Querying VARIANT: dot notation, GET, GET_PATH, FLATTEN
Once the data is loaded, querying is path-based. The colon : introduces the first field, dots descend into nested objects, brackets index into arrays, and the :: operator casts the final value to a SQL type.
-- Source row in raw:
-- { "user": { "email": "a@b.com", "age": 30 },
-- "items": [ {"sku": "X1", "qty": 2}, {"sku": "X2", "qty": 1} ],
-- "ts": "2026-05-20T10:00:00Z" }
SELECT
raw:user.email::STRING AS email,
raw:user.age::NUMBER AS age,
raw:items[0].sku::STRING AS first_sku,
raw:ts::TIMESTAMP_NTZ AS event_ts,
ARRAY_SIZE(raw:items) AS item_count
FROM events
WHERE raw:user.age::NUMBER >= 18;GET and GET_PATH are function-form equivalents: GET(raw, 'user') is the same as raw:user, and GET_PATH(raw, 'user.email') is the same as raw:user.email. The function form is occasionally useful when the field name is dynamic (passed as a parameter), but the colon notation is shorter and idiomatic for static paths.
Missing paths return SQL NULLrather than raising an error, which makes VARIANT forgiving when fields are optional.

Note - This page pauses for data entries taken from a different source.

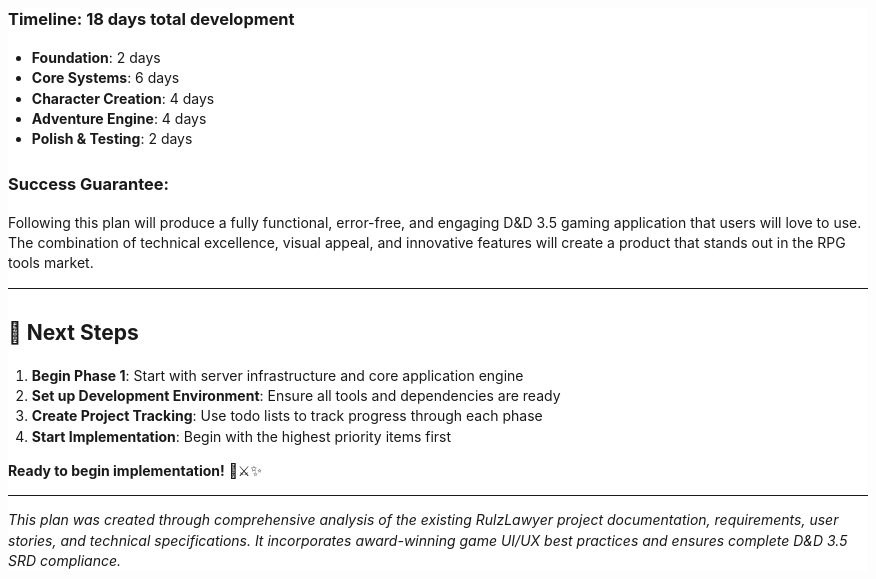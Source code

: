 ### **Timeline**: 18 days total development
- **Foundation**: 2 days
- **Core Systems**: 6 days  
- **Character Creation**: 4 days
- **Adventure Engine**: 4 days
- **Polish & Testing**: 2 days

### **Success Guarantee**: 
Following this plan will produce a fully functional, error-free, and engaging D&D 3.5 gaming application that users will love to use. The combination of technical excellence, visual appeal, and innovative features will create a product that stands out in the RPG tools market.

---

## 📝 Next Steps

1. **Begin Phase 1**: Start with server infrastructure and core application engine
2. **Set up Development Environment**: Ensure all tools and dependencies are ready
3. **Create Project Tracking**: Use todo lists to track progress through each phase
4. **Start Implementation**: Begin with the highest priority items first

**Ready to begin implementation!** 🚀⚔️✨

---

*This plan was created through comprehensive analysis of the existing RulzLawyer project documentation, requirements, user stories, and technical specifications. It incorporates award-winning game UI/UX best practices and ensures complete D&D 3.5 SRD compliance.*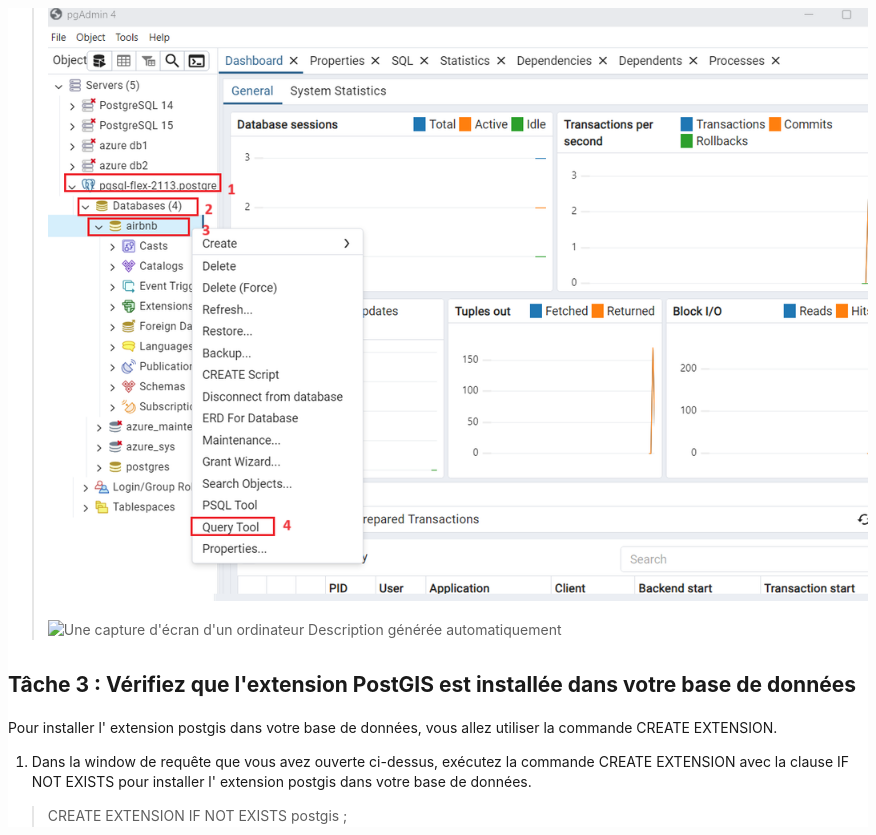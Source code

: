 > ![](./media/image113.png)
>
> ![Une capture d'écran d'un ordinateur Description générée
> automatiquement](./media/image114.png)

## Tâche 3 : Vérifiez que l'extension PostGIS est installée dans votre base de données

Pour installer l' extension postgis dans votre base de données, vous
allez utiliser la commande CREATE EXTENSION.

1.  Dans la window de requête que vous avez ouverte ci-dessus, exécutez
    la commande CREATE EXTENSION avec la clause IF NOT EXISTS pour
    installer l' extension postgis dans votre base de données.

> CREATE EXTENSION IF NOT EXISTS postgis ;
>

If you need to distinguish between "the field is missing" and "the field is JSON null", use IS_NULL_VALUE(raw:user.email) for the JSON-null case versus the SQL IS NULL operator for missing-or-null.
For arrays, LATERAL FLATTEN turns a one-row-with-array result into a multi-row result:
SELECT
raw:user.email::STRING AS email,
f.value:sku::STRING AS sku,
f.value:qty::NUMBER AS qty,
f.index AS position
FROM events,
LATERAL FLATTEN(input => raw:items) f
WHERE raw:ts::DATE = '2026-05-20';f.value is the array element, f.index is its zero-based position, and f.this is the source array (useful for context). Add outer => TRUE to keep parent rows where the array is empty or null — equivalent to a LEFT JOIN against the unnested elements.
Schema-on-read: AUTOMATIC_CLUSTERING and Search Optimization
Schema-on-read means you load JSON as-is and let queries decide which fields to extract. For an exploratory or rarely-queried payload, that is fine — VARIANT scans are reasonably fast on their own. For tables where the same VARIANT path is filtered on millions of rows per day, two features dramatically improve performance: AUTOMATIC_CLUSTERING and the Search Optimization Service.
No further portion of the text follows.